▶ _HOW TO COMPLETE THIS TASK_
Copy each entry as it stands, leaving nothing out.
*** Opening of LISTED RECORDS ***
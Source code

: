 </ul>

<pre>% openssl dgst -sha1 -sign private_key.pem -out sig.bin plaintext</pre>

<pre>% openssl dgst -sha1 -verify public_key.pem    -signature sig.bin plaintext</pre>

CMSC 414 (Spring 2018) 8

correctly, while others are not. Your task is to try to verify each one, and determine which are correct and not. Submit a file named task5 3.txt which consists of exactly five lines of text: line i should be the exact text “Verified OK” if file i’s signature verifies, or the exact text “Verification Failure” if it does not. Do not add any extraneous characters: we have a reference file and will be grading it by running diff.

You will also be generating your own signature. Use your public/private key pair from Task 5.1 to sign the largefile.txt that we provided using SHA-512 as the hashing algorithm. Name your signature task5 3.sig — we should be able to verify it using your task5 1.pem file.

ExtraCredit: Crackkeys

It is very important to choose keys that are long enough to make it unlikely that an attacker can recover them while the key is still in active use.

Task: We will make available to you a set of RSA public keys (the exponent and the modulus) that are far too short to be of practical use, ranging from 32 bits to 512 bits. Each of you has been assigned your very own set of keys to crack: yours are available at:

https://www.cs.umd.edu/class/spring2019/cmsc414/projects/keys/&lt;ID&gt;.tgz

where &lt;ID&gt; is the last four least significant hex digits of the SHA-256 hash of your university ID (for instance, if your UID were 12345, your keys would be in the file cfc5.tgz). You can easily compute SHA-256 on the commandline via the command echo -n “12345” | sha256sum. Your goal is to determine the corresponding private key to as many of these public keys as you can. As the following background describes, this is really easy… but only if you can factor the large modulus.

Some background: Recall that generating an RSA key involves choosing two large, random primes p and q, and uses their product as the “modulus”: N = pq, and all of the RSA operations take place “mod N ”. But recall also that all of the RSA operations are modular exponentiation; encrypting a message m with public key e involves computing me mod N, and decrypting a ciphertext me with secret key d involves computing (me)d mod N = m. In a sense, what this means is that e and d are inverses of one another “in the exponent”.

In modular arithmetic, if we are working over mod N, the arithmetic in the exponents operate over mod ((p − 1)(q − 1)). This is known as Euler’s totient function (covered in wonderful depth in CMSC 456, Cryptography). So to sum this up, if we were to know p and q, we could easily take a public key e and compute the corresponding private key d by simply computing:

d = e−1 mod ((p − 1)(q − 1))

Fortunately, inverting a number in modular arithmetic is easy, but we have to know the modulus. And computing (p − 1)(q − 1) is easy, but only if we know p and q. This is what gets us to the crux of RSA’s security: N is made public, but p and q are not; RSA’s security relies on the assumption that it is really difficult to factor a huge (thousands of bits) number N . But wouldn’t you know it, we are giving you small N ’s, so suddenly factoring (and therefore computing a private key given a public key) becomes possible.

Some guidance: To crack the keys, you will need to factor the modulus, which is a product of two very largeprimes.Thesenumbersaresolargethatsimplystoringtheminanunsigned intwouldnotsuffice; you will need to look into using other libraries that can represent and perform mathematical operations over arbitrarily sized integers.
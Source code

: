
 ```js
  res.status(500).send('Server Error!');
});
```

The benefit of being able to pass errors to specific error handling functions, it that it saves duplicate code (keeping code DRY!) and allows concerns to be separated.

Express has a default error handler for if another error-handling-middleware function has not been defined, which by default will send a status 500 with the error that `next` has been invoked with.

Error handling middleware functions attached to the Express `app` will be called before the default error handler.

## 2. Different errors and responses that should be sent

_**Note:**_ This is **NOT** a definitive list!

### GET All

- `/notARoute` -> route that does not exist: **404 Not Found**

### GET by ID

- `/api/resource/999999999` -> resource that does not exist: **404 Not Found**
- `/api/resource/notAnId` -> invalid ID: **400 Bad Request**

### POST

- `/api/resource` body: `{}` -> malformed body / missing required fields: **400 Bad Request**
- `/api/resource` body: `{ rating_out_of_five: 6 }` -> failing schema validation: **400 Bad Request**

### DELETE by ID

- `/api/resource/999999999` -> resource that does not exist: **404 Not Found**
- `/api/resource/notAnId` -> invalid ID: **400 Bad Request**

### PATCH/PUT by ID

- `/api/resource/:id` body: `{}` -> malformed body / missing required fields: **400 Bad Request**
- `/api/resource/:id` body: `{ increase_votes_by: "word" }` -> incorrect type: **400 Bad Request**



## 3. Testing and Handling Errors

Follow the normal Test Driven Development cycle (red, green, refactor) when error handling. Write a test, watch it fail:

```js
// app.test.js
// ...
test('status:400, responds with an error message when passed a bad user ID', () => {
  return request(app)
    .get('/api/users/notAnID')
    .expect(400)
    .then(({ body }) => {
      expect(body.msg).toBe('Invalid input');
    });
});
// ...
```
*** Close of LISTED RECORDS ***
▶ _OUTPUT OF THE EXERCISE_
Source code

: </ul>

<pre>% openssl dgst -sha1 -sign private_key.pem -out sig.bin plaintext</pre>

<pre>% openssl dgst -sha1 -verify public_key.pem    -signature sig.bin plaintext</pre>

CMSC 414 (Spring 2018) 8

correctly, while others are not. Your task is to try to verify each one, and determine which are correct and not. Submit a file named task5 3.txt which consists of exactly five lines of text: line i should be the exact text “Verified OK” if file i’s signature verifies, or the exact text “Verification Failure” if it does not. Do not add any extraneous characters: we have a reference file and will be grading it by running diff.

You will also be generating your own signature. Use your public/private key pair from Task 5.1 to sign the largefile.txt that we provided using SHA-512 as the hashing algorithm. Name your signature task5 3.sig — we should be able to verify it using your task5 1.pem file.

ExtraCredit: Crackkeys

It is very important to choose keys that are long enough to make it unlikely that an attacker can recover them while the key is still in active use.

Task: We will make available to you a set of RSA public keys (the exponent and the modulus) that are far too short to be of practical use, ranging from 32 bits to 512 bits. Each of you has been assigned your very own set of keys to crack: yours are available at:

https://www.cs.umd.edu/class/spring2019/cmsc414/projects/keys/&lt;ID&gt;.tgz

where &lt;ID&gt; is the last four least significant hex digits of the SHA-256 hash of your university ID (for instance, if your UID were 12345, your keys would be in the file cfc5.tgz). You can easily compute SHA-256 on the commandline via the command echo -n “12345” | sha256sum. Your goal is to determine the corresponding private key to as many of these public keys as you can. As the following background describes, this is really easy… but only if you can factor the large modulus.

Some background: Recall that generating an RSA key involves choosing two large, random primes p and q, and uses their product as the “modulus”: N = pq, and all of the RSA operations take place “mod N ”. But recall also that all of the RSA operations are modular exponentiation; encrypting a message m with public key e involves computing me mod N, and decrypting a ciphertext me with secret key d involves computing (me)d mod N = m. In a sense, what this means is that e and d are inverses of one another “in the exponent”.

In modular arithmetic, if we are working over mod N, the arithmetic in the exponents operate over mod ((p − 1)(q − 1)). This is known as Euler’s totient function (covered in wonderful depth in CMSC 456, Cryptography). So to sum this up, if we were to know p and q, we could easily take a public key e and compute the corresponding private key d by simply computing:

d = e−1 mod ((p − 1)(q − 1))

Fortunately, inverting a number in modular arithmetic is easy, but we have to know the modulus. And computing (p − 1)(q − 1) is easy, but only if we know p and q. This is what gets us to the crux of RSA’s security: N is made public, but p and q are not; RSA’s security relies on the assumption that it is really difficult to factor a huge (thousands of bits) number N . But wouldn’t you know it, we are giving you small N ’s, so suddenly factoring (and therefore computing a private key given a public key) becomes possible.

Some guidance: To crack the keys, you will need to factor the modulus, which is a product of two very largeprimes.Thesenumbersaresolargethatsimplystoringtheminanunsigned intwouldnotsuffice; you will need to look into using other libraries that can represent and perform mathematical operations over arbitrarily sized integers.
Source code

:
 ```js
  res.status(500).send('Server Error!');
});
```

The benefit of being able to pass errors to specific error handling functions, it that it saves duplicate code (keeping code DRY!) and allows concerns to be separated.

Express has a default error handler for if another error-handling-middleware function has not been defined, which by default will send a status 500 with the error that `next` has been invoked with.

Error handling middleware functions attached to the Express `app` will be called before the default error handler.

## 2. Different errors and responses that should be sent

_**Note:**_ This is **NOT** a definitive list!

### GET All

- `/notARoute` -> route that does not exist: **404 Not Found**

### GET by ID

- `/api/resource/999999999` -> resource that does not exist: **404 Not Found**
- `/api/resource/notAnId` -> invalid ID: **400 Bad Request**

### POST

- `/api/resource` body: `{}` -> malformed body / missing required fields: **400 Bad Request**
- `/api/resource` body: `{ rating_out_of_five: 6 }` -> failing schema validation: **400 Bad Request**

### DELETE by ID

- `/api/resource/999999999` -> resource that does not exist: **404 Not Found**
- `/api/resource/notAnId` -> invalid ID: **400 Bad Request**

### PATCH/PUT by ID

- `/api/resource/:id` body: `{}` -> malformed body / missing required fields: **400 Bad Request**
- `/api/resource/:id` body: `{ increase_votes_by: "word" }` -> incorrect type: **400 Bad Request**



## 3. Testing and Handling Errors

Follow the normal Test Driven Development cycle (red, green, refactor) when error handling. Write a test, watch it fail:

```js
// app.test.js
// ...
test('status:400, responds with an error message when passed a bad user ID', () => {
  return request(app)
    .get('/api/users/notAnID')
    .expect(400)
    .then(({ body }) => {
      expect(body.msg).toBe('Invalid input');
    });
});
// ...
```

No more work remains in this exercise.